Sia uses the Twofish algorithm, an open source and secure encryption standard that was a finalist in the Advanced Encryption Standard (AES) contest.
Files Are Sent To Hosts Using Smart Contracts
Using the Sia blockchain, renters form file contracts with hosts. These contracts set pricing, uptime commitments, and other aspects of the relationship between the renters and the hosts.
File contracts are a type of smart contract. They allow us to create cryptographic service level agreements (SLAs) that are stored on the Sia blockchain.
Since file contracts are automatically enforced by the network, Sia has no need for intermediaries or trusted third parties.
Renters And Hosts Pay With Siacoin
Both renters and hosts use Siacoin, a unique cryptocurrency built on the Sia blockchain. Renters use Siacoin to buy storage capacity from hosts, while hosts deposit Siacoin into each file contract as collateral.
Micropayments flow between renters and hosts using a technology called payment channels, which is similar to Bitcoin’s Lightning Network. Payments between renters and hosts occur off-chain, greatly increasing network efficiency and scalability. You can check more about payment channels here:
Since hosts pay collateral into every storage contract, they have a strong disincentive to go offline.
Each time a user and a hosting provider enter into a contract on Sia, the user must put up an allowance (to pay for the hosting), and the hosting provider must put up a deposit (to ensure good behavior). Upon conclusion of a contract, 3.9% of both the allowance and the deposit is collected by the software and paid to holders of Siafunds, a secondary token of the protocol. Nebulous Labs, the company developing the protocol, holds ~90% of Siafunds.
This is certainly an interesting long-term funding model and an alternative to the “all-at-once” ICO model in vogue today; however, this feature may impose a structural cost on the system that makes it more expensive than competitors. File storage is likely to be a highly competitive market, driving down prices significantly (compared to current centralized options). Once several different decentralized cloud storage platforms have been deployed, these protocols will compete not just with centralized alternatives but also with one another. Sia levies their 3.9% fee on both the allowance and the deposit, but in most contracts both of these fees are paid by the user. Other protocols do not have this structural cost, and that may make them less expensive and more attractive to users in the long-term.

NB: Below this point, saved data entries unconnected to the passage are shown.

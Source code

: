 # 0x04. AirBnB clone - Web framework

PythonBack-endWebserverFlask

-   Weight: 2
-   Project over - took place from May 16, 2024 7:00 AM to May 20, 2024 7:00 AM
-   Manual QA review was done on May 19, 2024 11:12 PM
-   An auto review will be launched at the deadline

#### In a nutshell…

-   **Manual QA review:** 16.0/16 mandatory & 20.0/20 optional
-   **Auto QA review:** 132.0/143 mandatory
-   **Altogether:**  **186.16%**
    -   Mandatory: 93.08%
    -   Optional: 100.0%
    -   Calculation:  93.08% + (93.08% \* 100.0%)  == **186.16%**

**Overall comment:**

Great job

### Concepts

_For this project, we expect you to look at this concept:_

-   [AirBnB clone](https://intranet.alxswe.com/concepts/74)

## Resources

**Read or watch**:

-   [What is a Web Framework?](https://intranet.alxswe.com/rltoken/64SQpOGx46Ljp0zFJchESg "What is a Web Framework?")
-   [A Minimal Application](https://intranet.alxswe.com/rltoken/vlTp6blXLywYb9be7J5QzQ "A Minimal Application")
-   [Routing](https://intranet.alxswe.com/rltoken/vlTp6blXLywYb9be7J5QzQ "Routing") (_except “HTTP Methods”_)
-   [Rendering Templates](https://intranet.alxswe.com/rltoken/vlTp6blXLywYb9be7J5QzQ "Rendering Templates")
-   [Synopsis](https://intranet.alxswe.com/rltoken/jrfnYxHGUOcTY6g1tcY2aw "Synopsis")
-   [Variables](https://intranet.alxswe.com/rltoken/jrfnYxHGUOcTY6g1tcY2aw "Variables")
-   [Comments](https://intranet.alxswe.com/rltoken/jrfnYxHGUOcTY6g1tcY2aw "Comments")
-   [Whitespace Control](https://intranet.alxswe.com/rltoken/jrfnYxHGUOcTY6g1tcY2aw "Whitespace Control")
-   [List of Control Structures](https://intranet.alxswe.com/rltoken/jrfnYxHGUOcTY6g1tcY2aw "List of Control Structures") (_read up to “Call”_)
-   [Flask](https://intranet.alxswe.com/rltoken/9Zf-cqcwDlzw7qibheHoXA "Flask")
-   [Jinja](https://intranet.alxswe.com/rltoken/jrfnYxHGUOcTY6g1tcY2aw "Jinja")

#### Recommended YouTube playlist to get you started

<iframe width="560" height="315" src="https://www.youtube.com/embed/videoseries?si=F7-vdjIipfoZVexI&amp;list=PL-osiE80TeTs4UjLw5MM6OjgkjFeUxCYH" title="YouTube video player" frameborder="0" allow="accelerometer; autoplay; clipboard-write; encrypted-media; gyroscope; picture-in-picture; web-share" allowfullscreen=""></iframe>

Prices change, but you can expect to pay in the region of 109 Siacoins or $1 per TB/month.
Contracts Renew Over Time
Renters prepay for storage within file contracts, setting aside a fixed amount of Siacoin to be spent on storing and transferring data. File contracts typically last 90 days.

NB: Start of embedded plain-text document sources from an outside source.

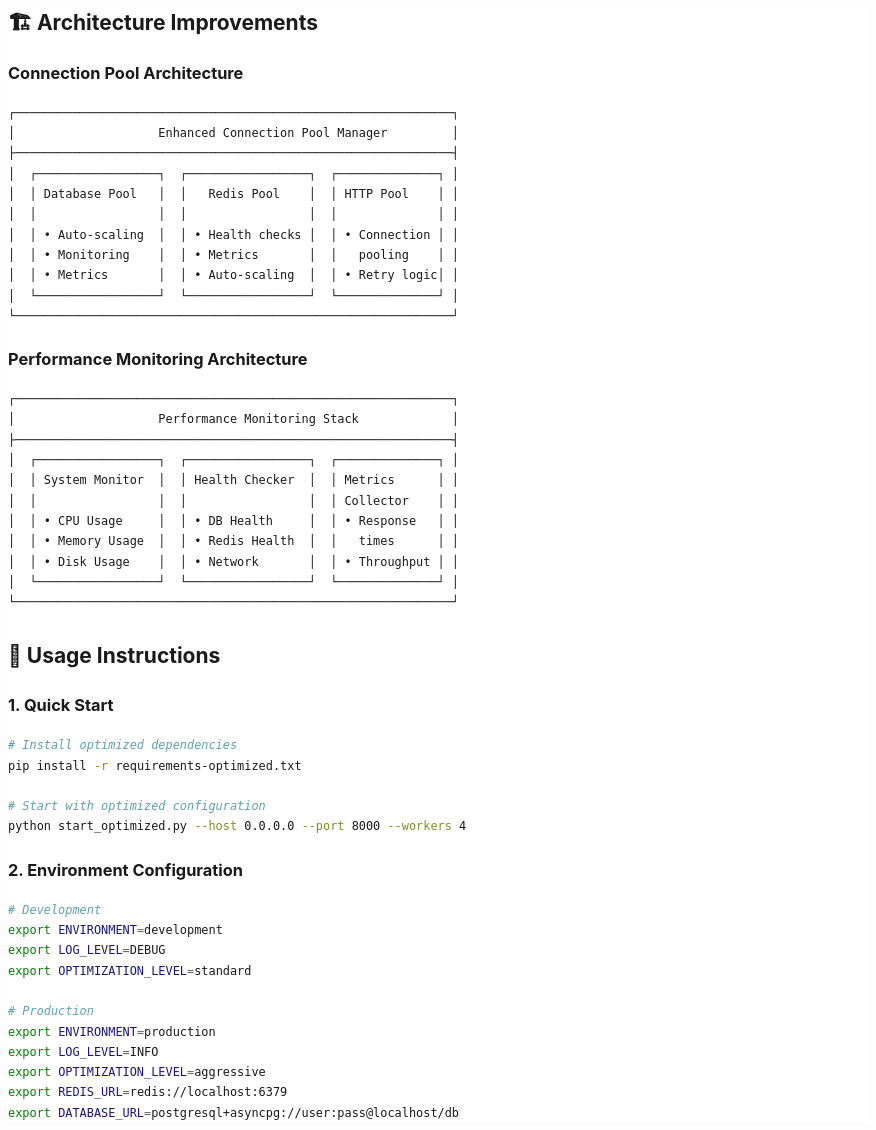 ## 🏗️ Architecture Improvements

### Connection Pool Architecture

```
┌─────────────────────────────────────────────────────────────┐
│                    Enhanced Connection Pool Manager         │
├─────────────────────────────────────────────────────────────┤
│  ┌─────────────────┐  ┌─────────────────┐  ┌──────────────┐ │
│  │ Database Pool   │  │   Redis Pool    │  │ HTTP Pool    │ │
│  │                 │  │                 │  │              │ │
│  │ • Auto-scaling  │  │ • Health checks │  │ • Connection │ │
│  │ • Monitoring    │  │ • Metrics       │  │   pooling    │ │
│  │ • Metrics       │  │ • Auto-scaling  │  │ • Retry logic│ │
│  └─────────────────┘  └─────────────────┘  └──────────────┘ │
└─────────────────────────────────────────────────────────────┘
```

### Performance Monitoring Architecture

```
┌─────────────────────────────────────────────────────────────┐
│                    Performance Monitoring Stack             │
├─────────────────────────────────────────────────────────────┤
│  ┌─────────────────┐  ┌─────────────────┐  ┌──────────────┐ │
│  │ System Monitor  │  │ Health Checker  │  │ Metrics      │ │
│  │                 │  │                 │  │ Collector    │ │
│  │ • CPU Usage     │  │ • DB Health     │  │ • Response   │ │
│  │ • Memory Usage  │  │ • Redis Health  │  │   times      │ │
│  │ • Disk Usage    │  │ • Network       │  │ • Throughput │ │
│  └─────────────────┘  └─────────────────┘  └──────────────┘ │
└─────────────────────────────────────────────────────────────┘
```

## 🚀 Usage Instructions

### 1. Quick Start

```bash
# Install optimized dependencies
pip install -r requirements-optimized.txt

# Start with optimized configuration
python start_optimized.py --host 0.0.0.0 --port 8000 --workers 4
```

### 2. Environment Configuration

```bash
# Development
export ENVIRONMENT=development
export LOG_LEVEL=DEBUG
export OPTIMIZATION_LEVEL=standard

# Production
export ENVIRONMENT=production
export LOG_LEVEL=INFO
export OPTIMIZATION_LEVEL=aggressive
export REDIS_URL=redis://localhost:6379
export DATABASE_URL=postgresql+asyncpg://user:pass@localhost/db
```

Sia automatically renews contracts when they are within a certain window of expiring. If contracts are not renewed, Sia returns any unused coins to the renter at the end of the contract period.

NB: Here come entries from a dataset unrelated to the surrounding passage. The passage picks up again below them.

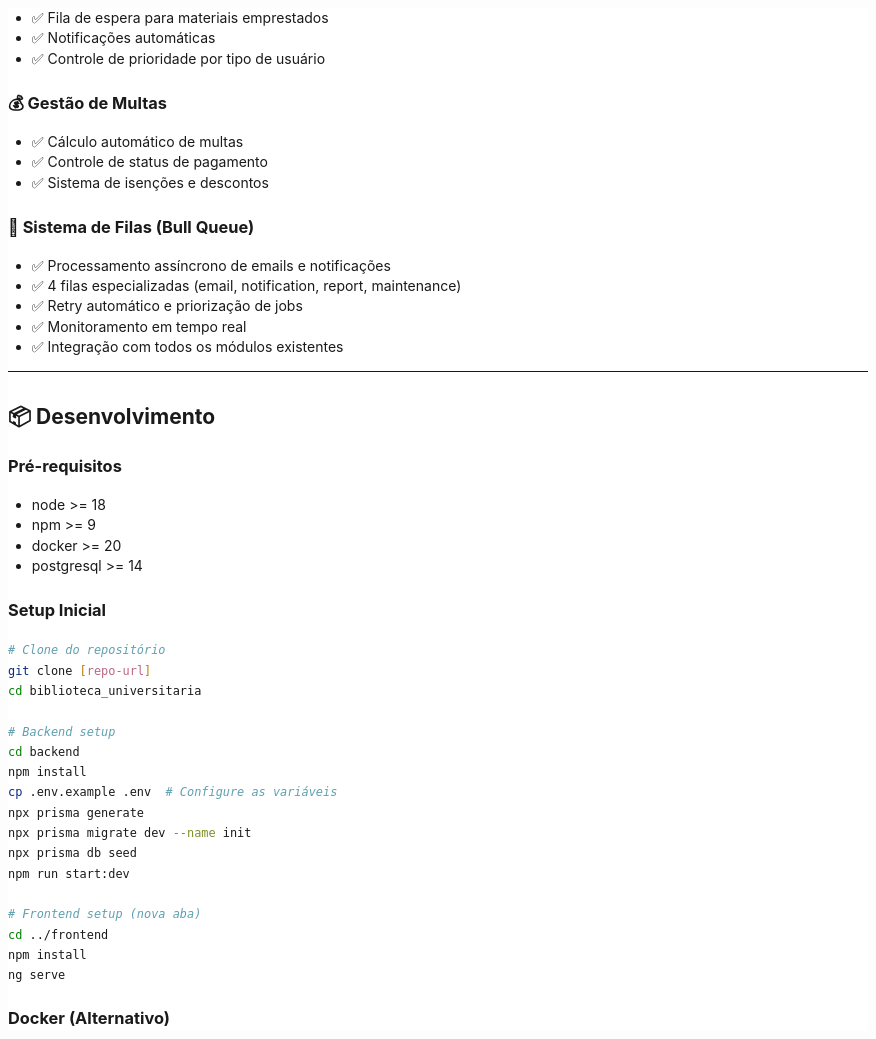 * ✅ Fila de espera para materiais emprestados
* ✅ Notificações automáticas
* ✅ Controle de prioridade por tipo de usuário

### 💰 **Gestão de Multas**

* ✅ Cálculo automático de multas
* ✅ Controle de status de pagamento
* ✅ Sistema de isenções e descontos

### 🚀 **Sistema de Filas (Bull Queue)**

* ✅ Processamento assíncrono de emails e notificações
* ✅ 4 filas especializadas (email, notification, report, maintenance)
* ✅ Retry automático e priorização de jobs
* ✅ Monitoramento em tempo real
* ✅ Integração com todos os módulos existentes

---

## 📦 Desenvolvimento

### Pré-requisitos

* node >= 18
* npm >= 9
* docker >= 20
* postgresql >= 14

### Setup Inicial

```bash
# Clone do repositório
git clone [repo-url]
cd biblioteca_universitaria

# Backend setup
cd backend
npm install
cp .env.example .env  # Configure as variáveis
npx prisma generate
npx prisma migrate dev --name init
npx prisma db seed
npm run start:dev

# Frontend setup (nova aba)
cd ../frontend  
npm install
ng serve
```

### Docker (Alternativo)
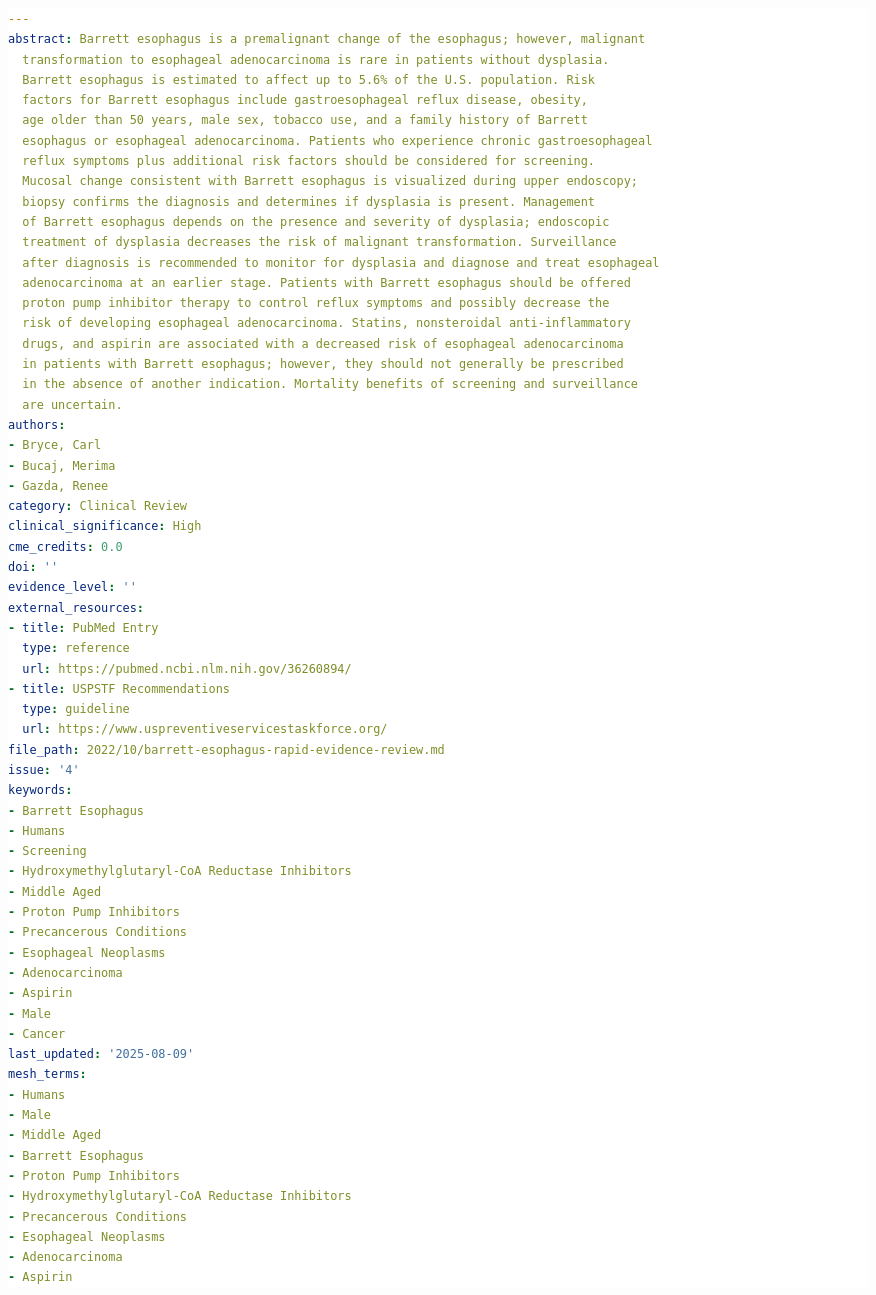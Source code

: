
 ```yaml
---
abstract: Barrett esophagus is a premalignant change of the esophagus; however, malignant
  transformation to esophageal adenocarcinoma is rare in patients without dysplasia.
  Barrett esophagus is estimated to affect up to 5.6% of the U.S. population. Risk
  factors for Barrett esophagus include gastroesophageal reflux disease, obesity,
  age older than 50 years, male sex, tobacco use, and a family history of Barrett
  esophagus or esophageal adenocarcinoma. Patients who experience chronic gastroesophageal
  reflux symptoms plus additional risk factors should be considered for screening.
  Mucosal change consistent with Barrett esophagus is visualized during upper endoscopy;
  biopsy confirms the diagnosis and determines if dysplasia is present. Management
  of Barrett esophagus depends on the presence and severity of dysplasia; endoscopic
  treatment of dysplasia decreases the risk of malignant transformation. Surveillance
  after diagnosis is recommended to monitor for dysplasia and diagnose and treat esophageal
  adenocarcinoma at an earlier stage. Patients with Barrett esophagus should be offered
  proton pump inhibitor therapy to control reflux symptoms and possibly decrease the
  risk of developing esophageal adenocarcinoma. Statins, nonsteroidal anti-inflammatory
  drugs, and aspirin are associated with a decreased risk of esophageal adenocarcinoma
  in patients with Barrett esophagus; however, they should not generally be prescribed
  in the absence of another indication. Mortality benefits of screening and surveillance
  are uncertain.
authors:
- Bryce, Carl
- Bucaj, Merima
- Gazda, Renee
category: Clinical Review
clinical_significance: High
cme_credits: 0.0
doi: ''
evidence_level: ''
external_resources:
- title: PubMed Entry
  type: reference
  url: https://pubmed.ncbi.nlm.nih.gov/36260894/
- title: USPSTF Recommendations
  type: guideline
  url: https://www.uspreventiveservicestaskforce.org/
file_path: 2022/10/barrett-esophagus-rapid-evidence-review.md
issue: '4'
keywords:
- Barrett Esophagus
- Humans
- Screening
- Hydroxymethylglutaryl-CoA Reductase Inhibitors
- Middle Aged
- Proton Pump Inhibitors
- Precancerous Conditions
- Esophageal Neoplasms
- Adenocarcinoma
- Aspirin
- Male
- Cancer
last_updated: '2025-08-09'
mesh_terms:
- Humans
- Male
- Middle Aged
- Barrett Esophagus
- Proton Pump Inhibitors
- Hydroxymethylglutaryl-CoA Reductase Inhibitors
- Precancerous Conditions
- Esophageal Neoplasms
- Adenocarcinoma
- Aspirin
```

As individual hosts go offline, Sia automatically moves renter data to new hosts in a process called file repair.
Hosts Submit Storage Proofs
At the end of a file contract, the host must prove that he/she is storing the renter’s data. This is called a storage proof. If the storage proof appears on the blockchain within a certain timeframe, the host is paid. If not, the host is penalized.
Storage proofs are made possible by a technology called Merkle trees. Merkle trees make it possible to prove that a small segment of data is part of a larger file. The advantage of these proofs is that they are very small, no matter how large the file is. This is important because the proofs are stored permanently on the blockchain.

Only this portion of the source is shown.